Для возможности передвижения и выполнения несложных функций ей приделали маленькие протезы - довольно послушные в управлении гуттаперчевые ручки и ножки. Ножки, чтобы не стирались, подбиты жестяными пластинками и потому издают при ходьбе характерные звуки. Я слышал, что она от горя частенько выпивает, но не склонен этому верить, принимая все за досужие сплетни. Я встречал ее несколько раз в доме и во дворе, мы здоровались, и, хотя после приветствия она обычно отводила взгляд, я успевал заметить, что ее глаза чисты и осмысленны, несмотря на печаль.

Она вошла.

Помню, я машинально и как-то поспешно встал и, что оказалось совсем уж нелепым, - предложил ей стул. Она тактично, с благодарностью отказалась, сказав, что не устала, и, в свою очередь, попросила присесть меня, поскольку ей так удобней со мной говорить.

– Вы позволите немного побыть у вас? - спросила она. - Я не помешаю. Внизу много гостей, а я с некоторых пор избегаю шумных компаний. К тому же у меня контрольная.

“Под мышкой” у нее была книга, как оказалось, учебник.

– Пожалуйста, сколько угодно, - залебезил я, совершенно не понимая своего состояния и мысленно ругая себя. - Вы что же, учитесь?

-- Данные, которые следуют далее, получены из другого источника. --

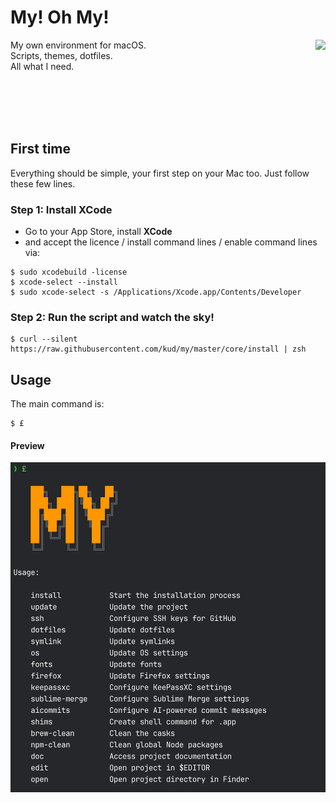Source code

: # My! Oh My!

<img align="right" height="200" src="everybodydancenow.gif">

My own environment for macOS.<br>
Scripts, themes, dotfiles.<br>
All what I need.<br>

<br>
<br>
<br>
<br>

## First time

Everything should be simple, your first step on your Mac too. Just follow these few lines.

### Step 1: Install XCode

- Go to your App Store, install **XCode**
- and accept the licence / install command lines / enable command lines via:

```shell
$ sudo xcodebuild -license
$ xcode-select --install
$ sudo xcode-select -s /Applications/Xcode.app/Contents/Developer
```

### Step 2: Run the script and watch the sky!

```shell
$ curl --silent https://raw.githubusercontent.com/kud/my/master/core/install | zsh
```

## Usage

The main command is:

```shell
$ £
```

#### Preview

<img src="preview.png">
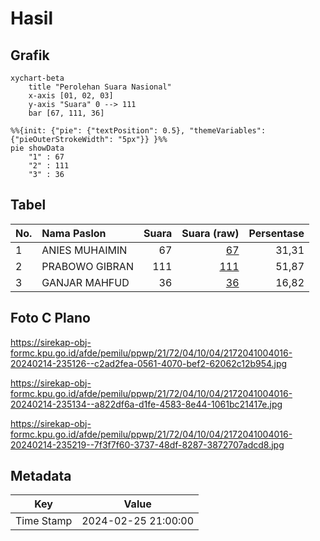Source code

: # Hasil

## Grafik

```mermaid
xychart-beta
    title "Perolehan Suara Nasional"
    x-axis [01, 02, 03]
    y-axis "Suara" 0 --> 111
    bar [67, 111, 36]
```

```mermaid
%%{init: {"pie": {"textPosition": 0.5}, "themeVariables": {"pieOuterStrokeWidth": "5px"}} }%%
pie showData
    "1" : 67
    "2" : 111
    "3" : 36
```

## Tabel

| No. | Nama Paslon    | Suara | Suara (raw) | Persentase |
|:--- |:-------------- | -----:| -----------:| ----------:|
| 1   | ANIES MUHAIMIN | 67    | [67][p-1]   | 31,31      |
| 2   | PRABOWO GIBRAN | 111   | [111][p-2]  | 51,87      |
| 3   | GANJAR MAHFUD  | 36    | [36][p-3]   | 16,82      |


[p-1]: https://github.com/gigit-pemilu/pemilu-2024/blob/main/pilpres/hitung-suara/sub/21-kepulauan-riau/sub/72-kota-tanjung-pinang/sub/04-bukit-bestari/sub/1004-sei-jang/sub/016-tps/sub/paslon-1.txt
[p-2]: https://github.com/gigit-pemilu/pemilu-2024/blob/main/pilpres/hitung-suara/sub/21-kepulauan-riau/sub/72-kota-tanjung-pinang/sub/04-bukit-bestari/sub/1004-sei-jang/sub/016-tps/sub/paslon-2.txt
[p-3]: https://github.com/gigit-pemilu/pemilu-2024/blob/main/pilpres/hitung-suara/sub/21-kepulauan-riau/sub/72-kota-tanjung-pinang/sub/04-bukit-bestari/sub/1004-sei-jang/sub/016-tps/sub/paslon-3.txt

## Foto C Plano

https://sirekap-obj-formc.kpu.go.id/afde/pemilu/ppwp/21/72/04/10/04/2172041004016-20240214-235126--c2ad2fea-0561-4070-bef2-62062c12b954.jpg

https://sirekap-obj-formc.kpu.go.id/afde/pemilu/ppwp/21/72/04/10/04/2172041004016-20240214-235134--a822df6a-d1fe-4583-8e44-1061bc21417e.jpg

https://sirekap-obj-formc.kpu.go.id/afde/pemilu/ppwp/21/72/04/10/04/2172041004016-20240214-235219--7f3f7f60-3737-48df-8287-3872707adcd8.jpg


## Metadata

| Key        | Value               |
| ---------- | ------------------- |
| Time Stamp | 2024-02-25 21:00:00 |



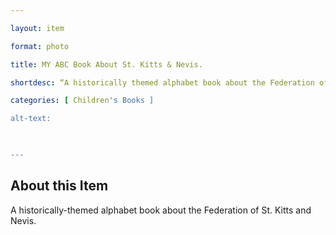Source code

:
 ```yaml
--- 

layout: item 

format: photo 

title: MY ABC Book About St. Kitts & Nevis.

shortdesc: “A historically themed alphabet book about the Federation of St. Kitts and Nevis.” 

categories: [ Children's Books ] 

alt-text:  

 

--- 
```


## About this Item 

A historically-themed alphabet book about the Federation of St. Kitts and Nevis.
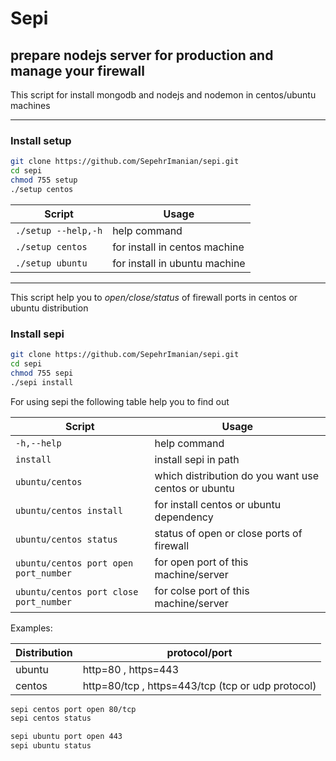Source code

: # Sepi
## prepare nodejs server for production and manage your firewall

This script for install mongodb and nodejs and nodemon in centos/ubuntu machines

-----------------------------------------------
### Install setup
```bash
git clone https://github.com/SepehrImanian/sepi.git
cd sepi
chmod 755 setup
./setup centos
```

Script | Usage
------------- | --------------
`./setup --help,-h` | help command
`./setup centos` | for install in centos machine
`./setup ubuntu` | for install in ubuntu machine

----------------------------------------

This script help you to *open/close/status* of firewall ports in centos or ubuntu distribution

### Install sepi
```bash
git clone https://github.com/SepehrImanian/sepi.git
cd sepi
chmod 755 sepi
./sepi install
```

For using sepi the following table help you to find out


Script | Usage
------------- | --------------
`-h,--help`                         | help command
`install`                           | install sepi in path
`ubuntu/centos`                     | which distribution do you want use centos or ubuntu
`ubuntu/centos install`             | for install centos or ubuntu dependency
`ubuntu/centos status`              | status of open or close ports of firewall
`ubuntu/centos port open port_number` | for open port of this machine/server
`ubuntu/centos port close port_number` | for colse port of this machine/server


Examples:

Distribution | protocol/port
------------- | --------------
ubuntu | http=80 , https=443
centos | http=80/tcp , https=443/tcp (tcp or udp protocol)

```bash
sepi centos port open 80/tcp
sepi centos status

sepi ubuntu port open 443
sepi ubuntu status
```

– Да. Этим летом поступила в педагогический.

Я или произнес, или не смог скрыть во взгляде свой вопрос: Фейербах.

– Но как же…

– Я на заочном. Нужно было найти себе какое-то более или менее долговременное занятие, придумать хоть какой-то смысл для существования. Иначе жизнь становится похожей на жизнь амебы.

Я закивал понимающе.

– А чем вы занимаетесь? - спросила она.

Ее сдержанный тон с оттенком самоиронии (это качество всегда нравилось мне в людях, хотя сейчас оно, возможно, было излишним) несколько успокоил меня, во всяком случае, я перестал суетиться. Разговорился.

– Я пробую писать… Мой удел - постигать тайну мира, а вернее - помогать постигать ее другим. Правда, иногда кажется, что я без малого миллион лет уже ничего не писал, а только размышлял в одиночестве. Это когда я устаю…

Она, по-видимому, тоже почувствовала себя свободней:

– Но ведь это хорошо для каждого человека, а для вас, наверное, вдвойне: в одиночестве попробовать разобраться в себе и во всем…

– Сначала мне тоже так казалось. Но потом я поймал себя на мысли, что перемываю свою душу в сотый раз. Так на космической станции сотни раз пьют одну и ту же воду. Нет, человеку нельзя долго быть одному!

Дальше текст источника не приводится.